Gelecekten haber veren astrolog değiliz, büyücü veya müneccim de değiliz.

Orta Asya’dan çıkıp yürüyerek dağları aşan, yollarda sürekli değişimler geçiren, kurduğu onlarca devleti batırılan, sürekli fabrika ayarları ile oynanan, 80 yıllık katliamlarla inançları değiştirilse de doğa ve bağımsızlık sevdasından vazgeçmeyen, özünde saf ve temiz kalpli Yörük Türkmen genlerinin etkisinde kalan, içinde kötülük olmadığından, sık sık kandırılan, oyalanan, susturulan, 10 binlerce yıldır varlığını sürdüren bir milletin, 57 yıllık temsilcisi olarak tecrübelerimizi paylaşacağız.

Doğanın kendine hediye edildiğine inanan, ihtiyaç dışı tek bir canlıya, tek bir dala bile zarar vermeyen, Gök Tengri’nin hizmetkarları, araya giren ve ruhlarla konuştuğunu iddia eden şamanlarla bozguna uğrayıp bölünüp parçalanınca, bu seferde Arap kültürü içinde kaybolan, aleviydi sünniydi, derken koskoca imparatorluğu yıkılan, kısa sürede toparlanıp küllerinden yeniden doğarak, 6 yüz yıl sürecek yeni bir imparatorluk kuran. Kurduğu imparatorlukta, seçtiklerinin kulu olup ezilen, kazan kaldırıp bir kez daha tarih sayfalarından silinen, şimdilerde ise elleri ile kurduğu Cumhuriyeti yıkmak için post kavgasında sebebini bilmediği bir tarafın tarafı olarak mücadele eden, binlerce yıldan sonra ilk defa Türkün hâkim olduğu Türkiye Cumhuriyeti Devletinin bir bireyi olarak, tecrübelerimizi yazacağız.

Ne hikmetse bizim milletimizde alevi sünni gibi mezhepsel veya dinsel ayrıştırmalar zannedildiği kadar işe yaramıyor.  Türk Kürt kışkırtmaları gibi ırkçı yaklaşımlarda bizde düşmana fırsat vermiyor. Biz genelde post kavgasında birbirimize girebiliyor, bölünüp parçalanıyor düşmana fırsat veriyor birbirimizi kırıp geçiriyoruz. Bir birimizin bacaklarına dolanarak yükseleni indiriyoruz.

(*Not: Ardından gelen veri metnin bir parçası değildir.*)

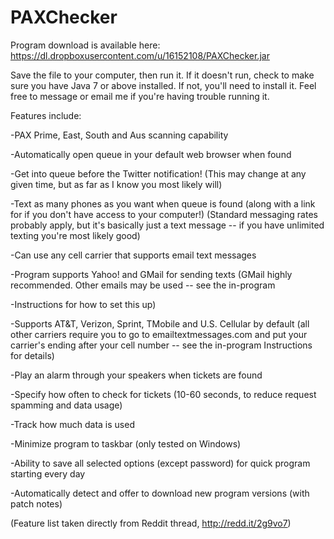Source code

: PAXChecker
==========

Program download is available here: https://dl.dropboxusercontent.com/u/16152108/PAXChecker.jar

Save the file to your computer, then run it. If it doesn't run, check to make sure you have Java 7 or above installed. If not, you'll need to install it. Feel free to message or email me if you're having trouble running it.



Features include:

-PAX Prime, East, South and Aus scanning capability

-Automatically open queue in your default web browser when found

-Get into queue before the Twitter notification! (This may change at any given time, but as far as I know you most likely will)

-Text as many phones as you want when queue is found (along with a link for if you don't have access to your computer!) (Standard messaging rates probably apply, but it's basically just a text message -- if you have unlimited texting you're most likely good)

-Can use any cell carrier that supports email text messages

-Program supports Yahoo! and GMail for sending texts (GMail highly recommended. Other emails may be used -- see the in-program 

-Instructions for how to set this up)

-Supports AT&T, Verizon, Sprint, TMobile and U.S. Cellular by default (all other carriers require you to go to 
emailtextmessages.com and put your carrier's ending after your cell number -- see the in-program Instructions for details)

-Play an alarm through your speakers when tickets are found

-Specify how often to check for tickets (10-60 seconds, to reduce request spamming and data usage)

-Track how much data is used

-Minimize program to taskbar (only tested on Windows)

-Ability to save all selected options (except password) for quick program starting every day

-Automatically detect and offer to download new program versions (with patch notes)

(Feature list taken directly from Reddit thread, http://redd.it/2g9vo7)
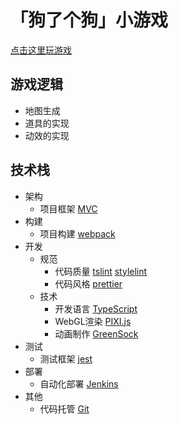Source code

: # 「狗了个狗」小游戏

[点击这里玩游戏](https://web-games.github.io/dog-dog/dist/index.html)

## 游戏逻辑

* 地图生成
* 道具的实现
* 动效的实现

## 技术栈

* 架构
    * 项目框架 [MVC](https://puremvc.org/)
* 构建
    * 项目构建 [webpack](https://webpack.docschina.org/)
* 开发
    * 规范
        * 代码质量 [tslint](https://palantir.github.io/tslint/) [stylelint]()
        * 代码风格 [prettier]()
    * 技术
        * 开发语言 [TypeScript](https://www.tslang.cn/)
        * WebGL渲染 [PIXI.js](https://www.pixijs.com/)
        * 动画制作 [GreenSock](https://greensock.com/gsap/)
* 测试
    * 测试框架 [jest]()
* 部署
    * 自动化部署 [Jenkins]()
* 其他
    * 代码托管 [Git]()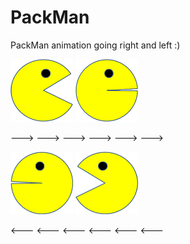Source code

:# PackMan

PackMan animation going right and left :)

<img src="PacMan1.png" width="100" height="100"> <img src="PacMan2.png" width="100" height="100">

---> ---> ---> ---> ---> --->

<img src="PacMan4.png" width="100" height="100"> <img src="PacMan3.png" width="100" height="100">

<--- <--- <--- <--- <--- <---
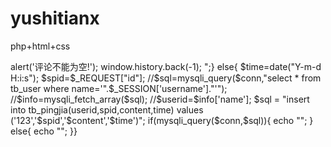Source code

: # yushitianx
php+html+css
<?php
session_start();
include("conn/conn.php");
$content=$_POST['text'];
if($content==""){
    echo "<script>alert('评论不能为空!');
    window.history.back(-1);
    </script>";}
else{
$time=date("Y-m-d H:i:s");
$spid=$_REQUEST["id"];
//$sql=mysqli_query($conn,"select * from tb_user where name='".$_SESSION['username']."'");
//$info=mysqli_fetch_array($sql);
//$userid=$info['name'];
$sql = "insert into tb_pingjia(userid,spid,content,time) values ('123','$spid','$content','$time')";
if(mysqli_query($conn,$sql)){
    echo "<script>alert('评论发表成功!');
     window.history.back(-1);
    </script>";
}
else{
    echo "<script>alert('评论发表失败!');
    window.history.back(-1);
    </script>";
}}

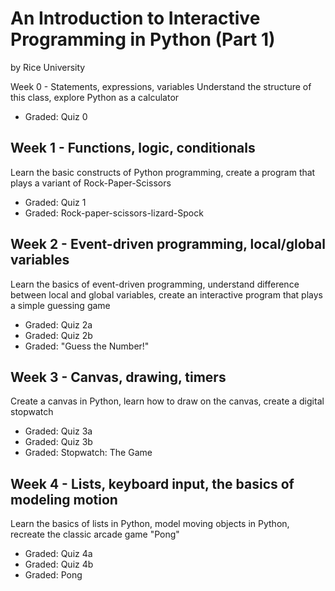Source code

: # An Introduction to Interactive Programming in Python (Part 1)

by Rice University

Week 0 - Statements, expressions, variables
Understand the structure of this class, explore Python as a calculator

- Graded: Quiz 0


## Week 1 - Functions, logic, conditionals
Learn the basic constructs of Python programming, create a program that plays a variant of Rock-Paper-Scissors

- Graded: Quiz 1
- Graded: Rock-paper-scissors-lizard-Spock


## Week 2 - Event-driven programming, local/global variables
Learn the basics of event-driven programming, understand difference between local and global variables, create an interactive program that plays a simple guessing game

- Graded: Quiz 2a
- Graded: Quiz 2b
- Graded: "Guess the Number!"



## Week 3 - Canvas, drawing, timers
Create a canvas in Python, learn how to draw on the canvas, create a digital stopwatch

- Graded: Quiz 3a
- Graded: Quiz 3b
- Graded: Stopwatch: The Game


## Week 4 - Lists, keyboard input, the basics of modeling motion

Learn the basics of lists in Python, model moving objects in Python, recreate the classic arcade game "Pong"

- Graded: Quiz 4a
- Graded: Quiz 4b
- Graded: Pong
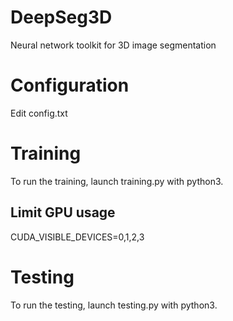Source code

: # DeepSeg3D
Neural network toolkit for 3D image segmentation


# Configuration
Edit config.txt


# Training
To run the training, launch training.py with python3.
## Limit GPU usage
CUDA_VISIBLE_DEVICES=0,1,2,3


# Testing

To run the testing, launch testing.py with python3.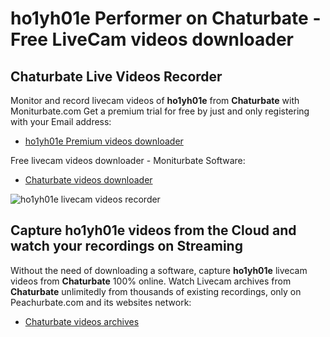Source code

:# ho1yh01e Performer on Chaturbate - Free LiveCam videos downloader

## Chaturbate Live Videos Recorder

Monitor and record livecam videos of **ho1yh01e** from **Chaturbate** with Moniturbate.com
Get a premium trial for free by just and only registering with your Email address:
* [ho1yh01e Premium videos downloader](https://moniturbate.com/request-demo-licence-key.html)

Free livecam videos downloader - Moniturbate Software:
* [Chaturbate videos downloader](https://moniturbate.com/moniturbate-download-software.html)

![ho1yh01e livecam videos recorder](https://peachurnet.com/templates/moniturbate-software.png)


## Capture ho1yh01e videos from the Cloud and watch your recordings on Streaming

Without the need of downloading a software, capture **ho1yh01e** livecam videos from **Chaturbate** 100% online.
Watch Livecam archives from **Chaturbate** unlimitedly from thousands of existing recordings, only on Peachurbate.com and its websites network:
* [Chaturbate videos archives](https://peachurnet.com/)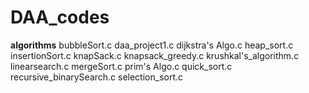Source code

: # DAA_codes
**algorithms**
bubbleSort.c
daa_project1.c
dijkstra's Algo.c
heap_sort.c
insertionSort.c
knapSack.c
knapsack_greedy.c
krushkal's_algorithm.c
linearsearch.c
mergeSort.c
prim's Algo.c
quick_sort.c
recursive_binarySearch.c
selection_sort.c
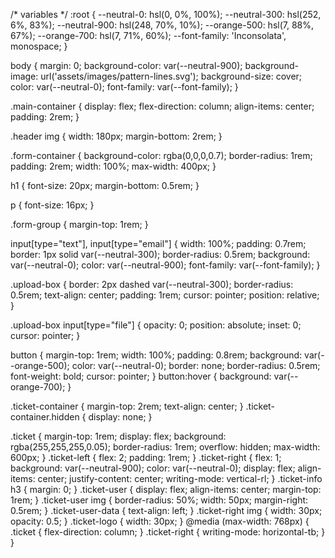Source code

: /* variables */
:root {
  --neutral-0: hsl(0, 0%, 100%);
  --neutral-300: hsl(252, 6%, 83%);
  --neutral-900: hsl(248, 70%, 10%);
  --orange-500: hsl(7, 88%, 67%);
  --orange-700: hsl(7, 71%, 60%);
  --font-family: 'Inconsolata', monospace;
}

body {
  margin: 0;
  background-color: var(--neutral-900);
  background-image: url('assets/images/pattern-lines.svg');
  background-size: cover;
  color: var(--neutral-0);
  font-family: var(--font-family);
}

.main-container {
  display: flex;
  flex-direction: column;
  align-items: center;
  padding: 2rem;
}

.header img {
  width: 180px;
  margin-bottom: 2rem;
}

.form-container {
  background-color: rgba(0,0,0,0.7);
  border-radius: 1rem;
  padding: 2rem;
  width: 100%;
  max-width: 400px;
}

h1 {
  font-size: 20px;
  margin-bottom: 0.5rem;
}

p {
  font-size: 16px;
}

.form-group {
  margin-top: 1rem;
}

input[type="text"],
input[type="email"] {
  width: 100%;
  padding: 0.7rem;
  border: 1px solid var(--neutral-300);
  border-radius: 0.5rem;
  background: var(--neutral-0);
  color: var(--neutral-900);
  font-family: var(--font-family);
}

.upload-box {
  border: 2px dashed var(--neutral-300);
  border-radius: 0.5rem;
  text-align: center;
  padding: 1rem;
  cursor: pointer;
  position: relative;
}

.upload-box input[type="file"] {
  opacity: 0;
  position: absolute;
  inset: 0;
  cursor: pointer;
}

button {
  margin-top: 1rem;
  width: 100%;
  padding: 0.8rem;
  background: var(--orange-500);
  color: var(--neutral-0);
  border: none;
  border-radius: 0.5rem;
  font-weight: bold;
  cursor: pointer;
}
button:hover {
  background: var(--orange-700);
}

.ticket-container {
  margin-top: 2rem;
  text-align: center;
}
.ticket-container.hidden {
  display: none;
}

.ticket {
  margin-top: 1rem;
  display: flex;
  background: rgba(255,255,255,0.05);
  border-radius: 1rem;
  overflow: hidden;
  max-width: 600px;
}
.ticket-left {
  flex: 2;
  padding: 1rem;
}
.ticket-right {
  flex: 1;
  background: var(--neutral-900);
  color: var(--neutral-0);
  display: flex;
  align-items: center;
  justify-content: center;
  writing-mode: vertical-rl;
}
.ticket-info h3 {
  margin: 0;
}
.ticket-user {
  display: flex;
  align-items: center;
  margin-top: 1rem;
}
.ticket-user img {
  border-radius: 50%;
  width: 50px;
  margin-right: 0.5rem;
}
.ticket-user-data {
  text-align: left;
}
.ticket-right img {
  width: 30px;
  opacity: 0.5;
}
.ticket-logo {
  width: 30px;
}
@media (max-width: 768px) {
  .ticket {
    flex-direction: column;
  }
  .ticket-right {
    writing-mode: horizontal-tb;
  }
}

Kimi kışlaya, kimi eğitime, kimi dini mabette din ve siyaset bulaşmamalı der. Bizde mesleğin içinde olan biri olarak din ve siyaset basına bulaşmamalı deriz.

Basın en büyük kitleye, en kısa sürede ulaşan tek iletişim aracıdır. Basın özgür olmazsa, basın dürüst değilse, basın liyakatli insanların elinde değilse, istediğiniz algıyı oluşturarak istediğiniz kulvarda at oynatabilirsiniz.

Son yıllarda bu en riskli oyun masaya yatırıldı, basının özgürlüğü gazetecilerin elinden alındı. Basının başına tasma takıldı !!! Tasmalı basının en güzel örneğini son iki yıldır daha iyi görüyor ve yaşıyoruz.  Geçtiğimiz yıl yapılan genel seçimlerde, basın neyi tartıştı ve tartıştırdı bize ?

1.’si CHP’nin adayı kim olacak, 2.’si  kıvıran siyasetçilerin günlük geçiş yaptığı ittifaklar.

Peki halkın derdi neydi ?

Bu yıl da yerel seçimler var. Bir tarafta onlarca tasmalı basın yayın organı, İmamoğlu’nun eksiği gediğini araştırıyor. Olmadı montajlı videolarını üretiyor. Diğer tarafta birkaç rakip kanal da Kurum’un gaflarını eksiğini gediğini bize aşılıyor.

İstanbul’da 16 milyon, Anadolu’da 70 milyon insan yaşıyor. Ama 86 milyona İstanbul adayları konuşturuluyor. İtiraz eden var mı?  Köyünde kim aday bilmez ama İmamoğlu’nun eksiğini fazlasını izlediği kanala göre ezbere bilir. Belediye Başkan adaylarını tanımaz ama Kurum’un yedi sülalesinin kaza namazlarını da, gaflarını da ezberlemiştir. Gazeteciler ve gazetecilik bitirildiyse halkın sesi olması gereken basın, size sizi ilgilendirmeyen konuları empoze ederek uyutur. 

Buradan yola çıkarak, Domaniç’te dahil 1 Nisan’dan sonra ne olacağını rahatlıkla söyleyebiliriz ki. Biri seçilecek, biri seçilmeyecek. Seçim masrafları bize ödetilecek. Hiçbir vaat yerine getirilmeyecek, hesap sorulmayacak. Kaybedenler, halkı ve basını suçlayacak, kazananlar kazandıranlarını unutacak.

1 Nisan da uyutanlar, uyuttuklarına “ ŞAKA YAPTIK” diyecekler.